The figure shows the basic principle. Each 2D image consists of a so-called in-line hologram. Spherical wavefronts emanate from a coherent light source and either pass right through the objects in the microfluidic device or are scattered and absorbed by them. What the CMOS sensor records is the interference pattern formed by the unaffected and affected wavefronts. The 2D image is reconstructed directly from the hologram (that is, the interference pattern) without the need to send a second reconstruction beam through the hologram, as is the case in standard “off-line” holography.

The 2D images are created in quick succession by a bank of LEDs arranged in a circular arc above the microfluidic device. A second round of reconstruction, called filtered back projection, is used to create a 3D image from the 2D images.

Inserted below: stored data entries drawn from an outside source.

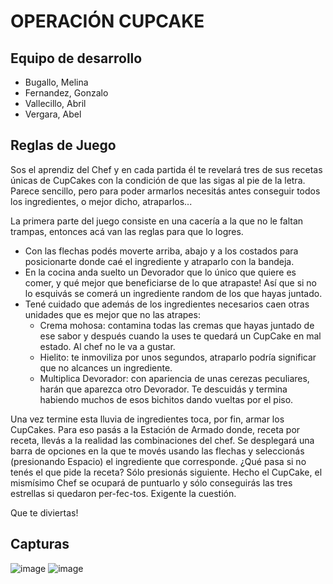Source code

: # OPERACIÓN CUPCAKE

## Equipo de desarrollo

- Bugallo, Melina 
- Fernandez, Gonzalo
- Vallecillo, Abril
- Vergara, Abel


## Reglas de Juego

Sos el aprendiz del Chef y en cada partida él te revelará tres de sus recetas únicas de CupCakes con la condición de que las sigas al pie de la letra. Parece sencillo, pero para poder armarlos necesitás antes conseguir todos los ingredientes, o mejor dicho, atraparlos...

La primera parte del juego consiste en una cacería a la que no le faltan trampas, entonces acá van las reglas para que lo logres.
  - Con las flechas podés moverte arriba, abajo y a los costados para posicionarte donde caé el ingrediente y atraparlo con la bandeja.
  - En la cocina anda suelto un Devorador que lo único que quiere es comer, y qué mejor que beneficiarse de lo que atrapaste! Así que si no lo esquivás se comerá un ingrediente random de los que hayas juntado.
  - Tené cuidado que además de los ingredientes necesarios caen otras unidades que es mejor que no las atrapes:
     - Crema mohosa: contamina todas las cremas que hayas juntado de ese sabor y después cuando la uses te quedará un CupCake en mal estado. Al chef no le va a gustar.
     - Hielito: te inmoviliza por unos segundos, atraparlo podría significar que no alcances un ingrediente.
     - Multiplica Devorador: con apariencia de unas cerezas peculiares, harán que aparezca otro Devorador. Te descuidás y termina habiendo muchos de esos bichitos dando vueltas por el piso.

Una vez termine esta lluvia de ingredientes toca, por fin, armar los CupCakes. Para eso pasás a la Estación de Armado donde, receta por receta, llevás a la realidad las combinaciones del chef. Se desplegará una barra de opciones en la que te movés usando las flechas y seleccionás (presionando Espacio) el ingrediente que corresponde. ¿Qué pasa si no tenés el que pide la receta? Sólo presionás siguiente.
Hecho el CupCake, el mismísimo Chef se ocupará de puntuarlo y sólo conseguirás las tres estrellas si quedaron per-fec-tos. Exigente la cuestión.

Que te diviertas!


## Capturas

![image](https://github.com/pdepjm/2023-o-tpi-game-mag-cake/assets/129804812/ea0d1079-54c4-4ea5-91e1-65dee3791dd3)
![image](https://github.com/pdepjm/2023-o-tpi-game-mag-cake/assets/129804812/a40dd8bd-409a-4777-89ed-5d95e0edfaa0)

Because the UCLA system lacks magnification, its spatial resolution is ordinarily limited by the pixel size of the sensor, 2.2 μm. But finer resolution can be obtained thanks to a technique called pixel superresolution (PSR). Assuming that an object doesn’t change size or shape as it passes over a patch of pixels, you can use the signals recorded in the pixels to interpolate the object’s shape. If the object is stationary, rocking the light sources with electromagnetic actuation enables PSR to be applied.

Using PSR, Isikman, Ozcan, and their colleagues have obtained a resolution of less than 1 μm. That’s comparable to the resolution of an optical microscope, but it’s achieved over a bigger field of view (about 100 times as wide as an optical microscope at ×40 magnification). Despite its significantly enlarged field of view, the lensless tomographic microscope can fit in a small volume of 96 × 89 × 40 mm, and weighs only about 110 grams.

In his talk, Isikman reported results of imaging two microorganisms, the nematode worm and model invertebrate Caenorhabditis elegans and the eggs of the dwarf tapeworm Hymenolepis nana.

The lensfree tomography and computational microscopy work of Ozcan’s bio-photonics lab has yielded several patent applications over the last few years. They’re licensed by Holomic LLC , a startup based in Los Angeles.